Votre marche habituelle ne suffit pas : ces 3 techniques de coach transforment chaque balade en séance d’entraînement

marche coach

On marche, on se dit que c’est bon pour la santé, et on rentre à la maison avec le sentiment du devoir accompli. Sauf que sans quelques ajustements simples, une balade reste une balade.

Matthieu Nolan, coach sportif interrogé par le Huffington Post, partage 4 techniques pour changer ça, sans changer de terrain. Et si vous vous demandez ce que vaut vraiment la marche face à d’autres activités, cet article apporte une réponse complémentaire très concrète.

Pourquoi votre marche habituelle ne suffit peut-être pas ?

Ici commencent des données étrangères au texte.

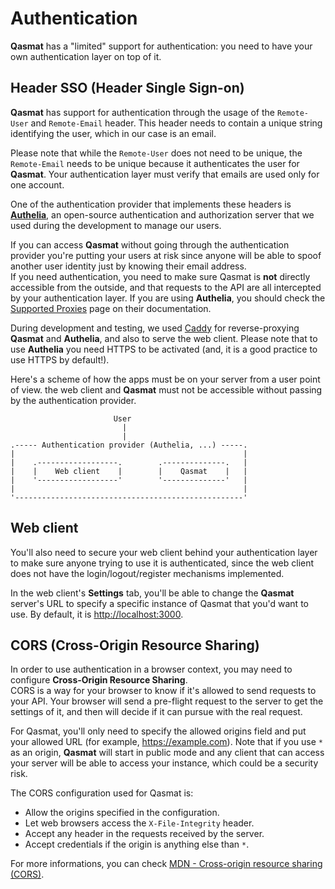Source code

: # Authentication 

**Qasmat** has a "limited" support for authentication: you need to have your own authentication layer on top of it.

## Header SSO (Header Single Sign-on)  

**Qasmat** has support for authentication through the usage of the `Remote-User` and `Remote-Email` header. This header needs to contain a unique string identifying the user, which in our case is an email.  

Please note that while the `Remote-User` does not need to be unique, the `Remote-Email` needs to be unique because it authenticates the user for **Qasmat**. Your authentication layer must verify that emails are used only for one account.

One of the authentication provider that implements these headers is [**Authelia**](https://www.authelia.com/), an open-source authentication and authorization server that we used during the development to manage our users. 

<div class="warning">If you can access <b>Qasmat</b> without going through the authentication provider you're putting your users at risk since anyone will be able to spoof another user identity just by knowing their email address.<br>If you need authentication, you need to make sure Qasmat is <b>not</b> directly accessible from the outside, and that requests to the API are all intercepted by your authentication layer. If you are using <b>Authelia</b>, you should check the <a href="https://www.authelia.com/overview/prologue/supported-proxies/">Supported Proxies</a> page on their documentation.
</div>

During development and testing, we used [Caddy](https://caddyserver.com/) for reverse-proxying **Qasmat** and **Authelia**, and also to serve the web client. Please note that to use **Authelia** you need HTTPS to be activated (and, it is a good practice to use HTTPS by default!).

Here's a scheme of how the apps must be on your server from a user point of view. the web client and **Qasmat** must not be accessible without passing by the authentication provider.  
```
                       User
                         |
                         |
.----- Authentication provider (Authelia, ...) -----.
|                                                   |
|    .------------------.        .--------------.   |
|    |    Web client    |        |    Qasmat    |   |
|    '------------------'        '--------------'   |
|                                                   |
'---------------------------------------------------'
```

## Web client 
You'll also need to secure your web client behind your authentication layer to make sure anyone trying to use it is authenticated, since the web client does not have the login/logout/register mechanisms implemented.  

In the web client's **Settings** tab, you'll be able to change the **Qasmat** server's URL to specify a specific instance of Qasmat that you'd want to use. By default, it is [http://localhost:3000](http://localhost:3000).

## CORS (Cross-Origin Resource Sharing)

In order to use authentication in a browser context, you may need to configure **Cross-Origin Resource Sharing**.  
CORS is a way for your browser to know if it's allowed to send requests to your API. Your browser will send a pre-flight request to the server to get the settings of it, and then will decide if it can pursue with the real request.  

For Qasmat, you'll only need to specify the allowed origins field and put your allowed URL (for example, https://example.com). Note that if you use `*` as an origin, **Qasmat** will start in public mode and any client that can access your server will be able to access your instance, which could be a security risk.  

The CORS configuration used for Qasmat is:
- Allow the origins specified in the configuration.
- Let web browsers access the `X-File-Integrity` header.
- Accept any header in the requests received by the server.
- Accept credentials if the origin is anything else than `*`.

For more informations, you can check [MDN - Cross-origin resource sharing (CORS)](https://developer.mozilla.org/fr/docs/Web/HTTP/CORS).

La marche est souvent présentée comme l’activité physique accessible à tous. C’est vrai. Mais accessible ne veut pas dire automatiquement efficace. Pour que l’effort soit réellement bénéfique sur le plan cardiovasculaire, il faut atteindre ce qu’on appelle une intensité aérobique, c’est-à-dire un seuil où le cœur travaille suffisamment pour stimuler la circulation sanguine, réduire le stress et renforcer le système cardiaque. En dessous de ce seuil, on se promène. Au-dessus, on s’entraîne. La nuance est là, et c’est précisément ce que Matthieu Nolan cherche à corriger avec ses quatre conseils.

Les 3 techniques pour marcher vraiment mieux

1. Caler sa cadence sur la musique (et viser 100 BPM)

C’est la technique la plus facile à mettre en place immédiatement. Le coach recommande de synchroniser ses pas sur des chansons à 100 battements par minute, un tempo qui correspond à peu près à l’intensité aérobique recherchée. Pas besoin de cardiofréquencemètre : une simple recherche sur Spotify ou Apple Music avec le terme « 100 BPM playlist » fait l’affaire. Si ce rythme vous semble trop tranquille, montez à 110 ou 120 BPM. L’effort s’intensifie naturellement, sans que vous ayez à surveiller une montre.

2. Alterner marche rapide et jogging léger

Tout le monde ne peut pas soutenir une allure élevée pendant 30 minutes d’affilée, et ce n’est pas le but. Matthieu Nolan conseille d’introduire de courtes séquences de jogging dans la balade : démarrez par 30 secondes de petite foulée, puis repassez en marche rapide, et répétez. L’idée est d’augmenter progressivement la durée des intervalles de jogging au fil des sorties. Cette approche par intervalles permet de faire monter la fréquence cardiaque sans se retrouver à bout de souffle après 5 minutes.

3. Ajouter des exercices de renforcement musculaire

C’est la technique qui surprend le plus, mais aussi celle qui change le plus la donne. Le principe : s’arrêter ponctuellement pendant la marche pour glisser quelques exercices de force. Le coach cite les squats, les fentes et les pompes comme exemples simples et efficaces. Il mentionne aussi le concept de « rucking », qui consiste à marcher avec un sac à dos lesté pour augmenter la charge et donc l’engagement musculaire. Un enchainement type proposé par Matthieu Nolan : 5 minutes de marche, puis une série d’exercices, et on repart. Cette combinaison travaille les jambes, le buste et le gainage sans nécessiter de matériel spécifique.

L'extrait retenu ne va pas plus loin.